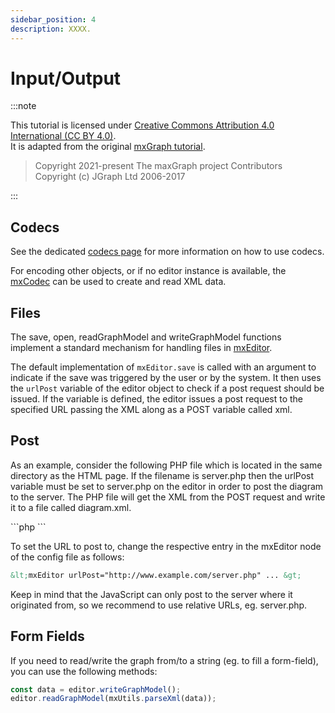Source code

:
 ```yaml
---
sidebar_position: 4
description: XXXX.
---
```


# Input/Output

:::note

This tutorial is licensed under [Creative Commons Attribution 4.0 International (CC BY 4.0)](https://creativecommons.org/licenses/by/4.0/). \
It is adapted from the original [mxGraph tutorial](https://github.com/jgraph/mxgraph/blob/v4.2.2/docs/tutorial.html).

> Copyright 2021-present The maxGraph project Contributors \
Copyright (c) JGraph Ltd 2006-2017

:::


## Codecs

See the dedicated [codecs page](../usage/codecs.md) for more information on how to use codecs.

<p>
  For encoding other objects, or if no editor instance is available,
  the <a href="js-api/files/io/mxCodec-js.html">mxCodec</a> can be
  used to create and read XML data.
</p>



<h2><a id="Files"></a>Files</h2>
<p>
  The save, open, readGraphModel and writeGraphModel functions
  implement a standard mechanism for handling files in
  <a href="js-api/files/editor/mxEditor-js.html">mxEditor</a>.
</p>
<p>
  The default implementation of <code>mxEditor.save</code> is called
  with an argument to indicate if the save was triggered by the user or
  by the system. It then uses the <code>urlPost</code> variable of
  the editor object to check if a post request should be issued. If
  the variable is defined, the editor issues a post request to the
  specified URL passing the XML along as a POST variable called xml.
</p>
<h2><a id="Post"></a>Post</h2>
<p>
  As an example, consider the following PHP file which is located
  in the same directory as the HTML page. If the filename is server.php
  then the urlPost variable must be set to server.php on the editor
  in order to post the diagram to the server. The PHP file will get
  the XML from the POST request and write it to a file called
  diagram.xml.
</p>
```php
<?php
$xml = $HTTP_POST_VARS['xml'];
if ($xml != null) {
  $fh=fopen("diagram.xml","w");
  fputs($fh, stripslashes($xml));
  fclose($fh);
}
?>
```

<p>
  To set the URL to post to, change the respective entry in the mxEditor node of the config file as follows:
</p>

```xml
&lt;mxEditor urlPost="http://www.example.com/server.php" ... &gt;
```

<p>
  Keep in mind that the JavaScript can only post to the server where it originated from, so we recommend
  to use relative URLs, eg. server.php.
</p>

<h2><a id="FormFields"></a>Form Fields</h2>
<p>
  If you need to read/write the graph from/to a string (eg. to fill a form-field), you can use the
  following methods:
</p>


```javascript
const data = editor.writeGraphModel();
editor.readGraphModel(mxUtils.parseXml(data));
```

****************************************

## Exercise goal
A verbatim transcription of the records, pictures excluded, is the required output.

## Exercise output
Source code

:
 ```yaml
---
sidebar_position: 4
description: XXXX.
---
```


# Input/Output

:::note

This tutorial is licensed under [Creative Commons Attribution 4.0 International (CC BY 4.0)](https://creativecommons.org/licenses/by/4.0/). \
It is adapted from the original [mxGraph tutorial](https://github.com/jgraph/mxgraph/blob/v4.2.2/docs/tutorial.html).

> Copyright 2021-present The maxGraph project Contributors \
Copyright (c) JGraph Ltd 2006-2017

:::


## Codecs

See the dedicated [codecs page](../usage/codecs.md) for more information on how to use codecs.

<p>
  For encoding other objects, or if no editor instance is available,
  the <a href="js-api/files/io/mxCodec-js.html">mxCodec</a> can be
  used to create and read XML data.
</p>



<h2><a id="Files"></a>Files</h2>
<p>
  The save, open, readGraphModel and writeGraphModel functions
  implement a standard mechanism for handling files in
  <a href="js-api/files/editor/mxEditor-js.html">mxEditor</a>.
</p>
<p>
  The default implementation of <code>mxEditor.save</code> is called
  with an argument to indicate if the save was triggered by the user or
  by the system. It then uses the <code>urlPost</code> variable of
  the editor object to check if a post request should be issued. If
  the variable is defined, the editor issues a post request to the
  specified URL passing the XML along as a POST variable called xml.
</p>
<h2><a id="Post"></a>Post</h2>
<p>
  As an example, consider the following PHP file which is located
  in the same directory as the HTML page. If the filename is server.php
  then the urlPost variable must be set to server.php on the editor
  in order to post the diagram to the server. The PHP file will get
  the XML from the POST request and write it to a file called
  diagram.xml.
</p>
```php
<?php
$xml = $HTTP_POST_VARS['xml'];
if ($xml != null) {
  $fh=fopen("diagram.xml","w");
  fputs($fh, stripslashes($xml));
  fclose($fh);
}
?>
```

<p>
  To set the URL to post to, change the respective entry in the mxEditor node of the config file as follows:
</p>

```xml
&lt;mxEditor urlPost="http://www.example.com/server.php" ... &gt;
```

<p>
  Keep in mind that the JavaScript can only post to the server where it originated from, so we recommend
  to use relative URLs, eg. server.php.
</p>

<h2><a id="FormFields"></a>Form Fields</h2>
<p>
  If you need to read/write the graph from/to a string (eg. to fill a form-field), you can use the
  following methods:
</p>


```javascript
const data = editor.writeGraphModel();
editor.readGraphModel(mxUtils.parseXml(data));
```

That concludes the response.